If your code needs to support multiple assembler dialects (for
example, if you are writing public headers that need to support a
variety of compilation options), use constructs of this form:
{ dialect0 | dialect1 | dialect2... }
On x86 and x86-64 targets there are two dialects. Dialect0 is AT&T syntax and Dialect1 is Intel syntax. The functions could be reworked this way:
#include <stdint.h>
#include "ioaccess.h"
uint8_t inb(uint16_t port)
{
uint8_t ret;
asm volatile ( "inb {%[port], %[retreg] | %[retreg], %[port]}"
: [retreg]"=a"(ret)
: [port]"Nd"(port) );
return ret;
}
void outb(uint16_t port, uint8_t byte)
{
asm volatile ( "outb {%[byte], %[port] | %[port], %[byte]}"
:
: [byte]"a"(byte),
[port]"Nd"(port) );
}
void io_wait(void)
{
outb (0x80, 0);
}
I have also given the constraints symbolic names rather than using %0 and %1 to make the inline assembly easier to read and maintain.. From the GCC documentation each constraint has the form:
[ [asmSymbolicName] ] constraint (cvariablename)
Where:
asmSymbolicName
Specifies a symbolic name for the operand. Reference the name in the assembler template by enclosing it in square brackets (i.e. ‘%[Value]’). The scope of the name is the asm statement that contains the definition. Any valid C variable name is acceptable, including names already defined in the surrounding code. No two operands within the same asm statement can use the same symbolic name.
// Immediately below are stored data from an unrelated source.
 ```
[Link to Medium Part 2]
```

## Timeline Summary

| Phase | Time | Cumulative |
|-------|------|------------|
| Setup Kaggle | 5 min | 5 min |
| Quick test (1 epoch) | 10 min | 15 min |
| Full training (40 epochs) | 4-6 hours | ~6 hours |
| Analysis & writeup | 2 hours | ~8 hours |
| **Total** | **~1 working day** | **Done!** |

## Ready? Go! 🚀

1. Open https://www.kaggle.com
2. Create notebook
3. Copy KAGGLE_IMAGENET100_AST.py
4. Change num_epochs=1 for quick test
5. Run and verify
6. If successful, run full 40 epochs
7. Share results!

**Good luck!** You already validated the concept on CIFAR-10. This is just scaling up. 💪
When not using an asmSymbolicName, use the (zero-based) position of the operand in the list of operands in the assembler template. For example if there are three output operands, use ‘%0’ in the template to refer to the first, ‘%1’ for the second, and ‘%2’ for the third.
This version should work2 whether you compile with -masm=intel or -masm=att options
Footnotes
1Although NASM Intel dialect and GAS's (GNU Assembler) Intel syntax are similar there are some differences. One is that NASM Intel syntax uses [segment:disp+base+index*scale] where a segment can be specified inside the [] and GAS's Intel syntax requires the segment outside with segment:[disp+base+index*scale].
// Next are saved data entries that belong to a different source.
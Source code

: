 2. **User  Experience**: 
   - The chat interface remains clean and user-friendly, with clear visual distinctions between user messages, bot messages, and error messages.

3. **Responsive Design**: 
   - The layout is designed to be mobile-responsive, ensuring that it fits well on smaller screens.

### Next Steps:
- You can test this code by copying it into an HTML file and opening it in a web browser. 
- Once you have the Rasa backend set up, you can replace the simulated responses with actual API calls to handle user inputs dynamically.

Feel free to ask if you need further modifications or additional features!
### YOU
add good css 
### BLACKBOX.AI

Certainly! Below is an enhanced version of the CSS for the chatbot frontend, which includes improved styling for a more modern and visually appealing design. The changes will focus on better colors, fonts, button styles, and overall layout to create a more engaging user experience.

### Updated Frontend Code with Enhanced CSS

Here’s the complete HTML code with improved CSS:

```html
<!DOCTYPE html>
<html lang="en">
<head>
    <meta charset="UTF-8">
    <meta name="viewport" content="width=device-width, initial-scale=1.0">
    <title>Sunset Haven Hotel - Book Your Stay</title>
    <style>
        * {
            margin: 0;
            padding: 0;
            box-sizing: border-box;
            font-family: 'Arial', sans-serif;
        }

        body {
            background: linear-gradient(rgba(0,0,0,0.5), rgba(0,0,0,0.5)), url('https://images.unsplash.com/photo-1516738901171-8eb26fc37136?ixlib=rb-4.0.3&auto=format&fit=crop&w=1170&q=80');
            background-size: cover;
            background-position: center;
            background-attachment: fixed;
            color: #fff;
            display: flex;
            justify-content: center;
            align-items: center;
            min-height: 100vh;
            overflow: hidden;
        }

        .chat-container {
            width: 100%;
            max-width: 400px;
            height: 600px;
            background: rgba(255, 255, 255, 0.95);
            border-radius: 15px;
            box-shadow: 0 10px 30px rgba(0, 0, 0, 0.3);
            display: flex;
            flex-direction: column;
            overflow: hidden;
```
2Although the code will work, you should place all these basic functions in the ioaccess.h file directly and eliminate them from the .c file that contains them. Because you placed these basic functions in a separate .c file (external linkage) the compiler can't optimize them as well as it could. You can modify the functions to be of type static inline and place them in the header directly. The compiler will then have the ability to optimize the code by removing function calling overhead and reduce the need for extra loads and stores. You will want to compile with optimizations higher than -O0. Consider -O2 or -O3.
Special Notes Regarding OS Development:
There are many toy OSes (examples, tutorials, and even code on OSDev Wiki) that do not work with optimizations on. Many failures are due to bad/poor inline assembly or using undefined behaviour. Inline assembly should be used as a last resort. If your kernel doesn't run with optimizations on it is likely not a bug in the compiler (it is possible just not likely).
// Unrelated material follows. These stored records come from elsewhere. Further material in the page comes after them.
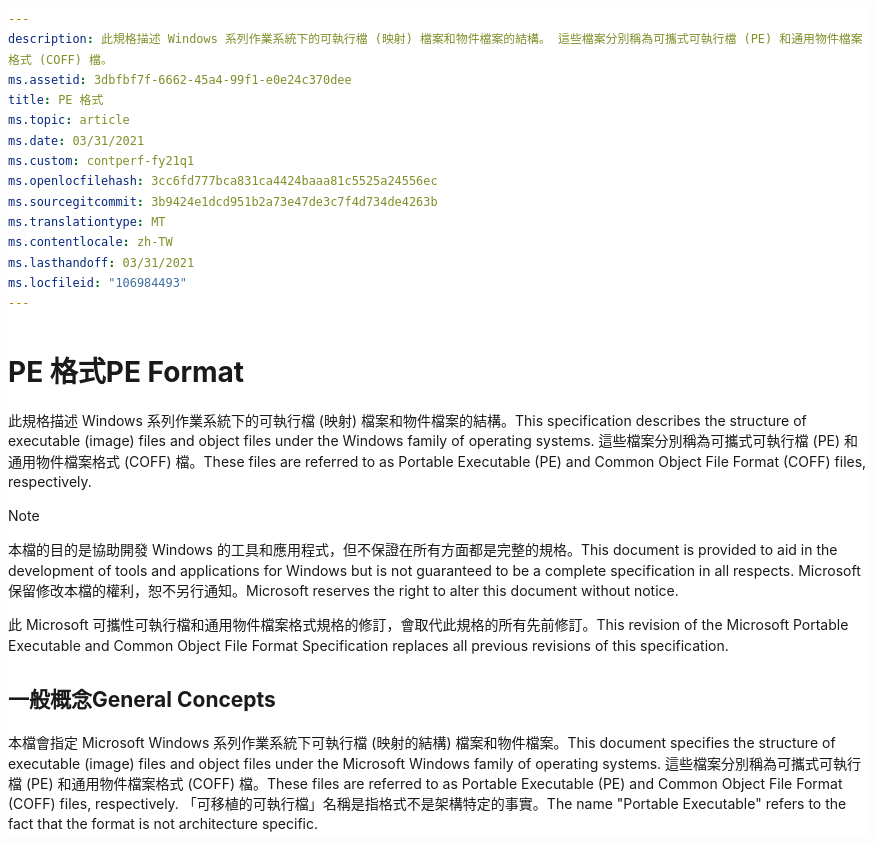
 ```yaml
---
description: 此規格描述 Windows 系列作業系統下的可執行檔 (映射) 檔案和物件檔案的結構。 這些檔案分別稱為可攜式可執行檔 (PE) 和通用物件檔案格式 (COFF) 檔。
ms.assetid: 3dbfbf7f-6662-45a4-99f1-e0e24c370dee
title: PE 格式
ms.topic: article
ms.date: 03/31/2021
ms.custom: contperf-fy21q1
ms.openlocfilehash: 3cc6fd777bca831ca4424baaa81c5525a24556ec
ms.sourcegitcommit: 3b9424e1dcd951b2a73e47de3c7f4d734de4263b
ms.translationtype: MT
ms.contentlocale: zh-TW
ms.lasthandoff: 03/31/2021
ms.locfileid: "106984493"
---
```

# <a name="pe-format"></a><span data-ttu-id="cbcd2-104">PE 格式</span><span class="sxs-lookup"><span data-stu-id="cbcd2-104">PE Format</span></span>

<span data-ttu-id="cbcd2-105">此規格描述 Windows 系列作業系統下的可執行檔 (映射) 檔案和物件檔案的結構。</span><span class="sxs-lookup"><span data-stu-id="cbcd2-105">This specification describes the structure of executable (image) files and object files under the Windows family of operating systems.</span></span> <span data-ttu-id="cbcd2-106">這些檔案分別稱為可攜式可執行檔 (PE) 和通用物件檔案格式 (COFF) 檔。</span><span class="sxs-lookup"><span data-stu-id="cbcd2-106">These files are referred to as Portable Executable (PE) and Common Object File Format (COFF) files, respectively.</span></span>

> [!Note]  
> <span data-ttu-id="cbcd2-107">本檔的目的是協助開發 Windows 的工具和應用程式，但不保證在所有方面都是完整的規格。</span><span class="sxs-lookup"><span data-stu-id="cbcd2-107">This document is provided to aid in the development of tools and applications for Windows but is not guaranteed to be a complete specification in all respects.</span></span> <span data-ttu-id="cbcd2-108">Microsoft 保留修改本檔的權利，恕不另行通知。</span><span class="sxs-lookup"><span data-stu-id="cbcd2-108">Microsoft reserves the right to alter this document without notice.</span></span>

<span data-ttu-id="cbcd2-109">此 Microsoft 可攜性可執行檔和通用物件檔案格式規格的修訂，會取代此規格的所有先前修訂。</span><span class="sxs-lookup"><span data-stu-id="cbcd2-109">This revision of the Microsoft Portable Executable and Common Object File Format Specification replaces all previous revisions of this specification.</span></span>

## <a name="general-concepts"></a><span data-ttu-id="cbcd2-110">一般概念</span><span class="sxs-lookup"><span data-stu-id="cbcd2-110">General Concepts</span></span>

<span data-ttu-id="cbcd2-111">本檔會指定 Microsoft Windows 系列作業系統下可執行檔 (映射的結構) 檔案和物件檔案。</span><span class="sxs-lookup"><span data-stu-id="cbcd2-111">This document specifies the structure of executable (image) files and object files under the Microsoft Windows family of operating systems.</span></span> <span data-ttu-id="cbcd2-112">這些檔案分別稱為可攜式可執行檔 (PE) 和通用物件檔案格式 (COFF) 檔。</span><span class="sxs-lookup"><span data-stu-id="cbcd2-112">These files are referred to as Portable Executable (PE) and Common Object File Format (COFF) files, respectively.</span></span> <span data-ttu-id="cbcd2-113">「可移植的可執行檔」名稱是指格式不是架構特定的事實。</span><span class="sxs-lookup"><span data-stu-id="cbcd2-113">The name "Portable Executable" refers to the fact that the format is not architecture specific.</span></span>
Heed the advice in #PeterCordes answer regarding port access that may trigger DMA reads.

It's possible to writing code that works with or without -masm=intel, using dialect alternatives for GNU C inline asm https://gcc.gnu.org/onlinedocs/gcc/Extended-Asm.html (This is a good idea for headers that other people might include.)
It works like "{at&t stuff | intel stuff}": the compiler picks which side of the | to keep based on the current mode.
The major difference between AT&T vs. Intel syntax is that the operand-list is reversed, so usually you have something like "inb {%1,%0 | %0,%1}".
This is a version of #MichaelPetch's nice functions using dialect alternatives:
// make this a header: these single instructions can inline more cheaply
// than setting up args for a function call
#include <stdint.h>
static inline
uint8_t inb(uint16_t port)
{
uint8_t ret;
asm volatile ( "inb {%1, %0 | %0, %1}"
: "=a"(ret)
: "Nd"(port) );
return ret;
}
static inline
void outb(uint16_t port, uint8_t byte)
{
asm volatile ( "outb {%1, %0 | %0, %1}"
:
: "a"(byte),
"Nd"(port) );
}
static inline
void io_wait(void) {
outb (0x80, 0);
}
The Linux/Glibc sys/io.h macros sometimes use %w1 to expand a constraint to the 16-bit register name, but using types of the right size also works.
If you want a memory-barrier version of these to take advantage of the fact that in / out are (more or less) serializing like a locked instruction or mfence, add a "memory" clobber to stop compile-time reordering of memory access across it.
If a port I/O can trigger a DMA read of some other memory that you wrote recently, you might also need a "memory" clobber for that. (x86 has cache-coherent DMA so you wouldn't have had to explicitly flush it, but you can't let the compiler reorder it after an outb, or even optimize away an apparently dead store.)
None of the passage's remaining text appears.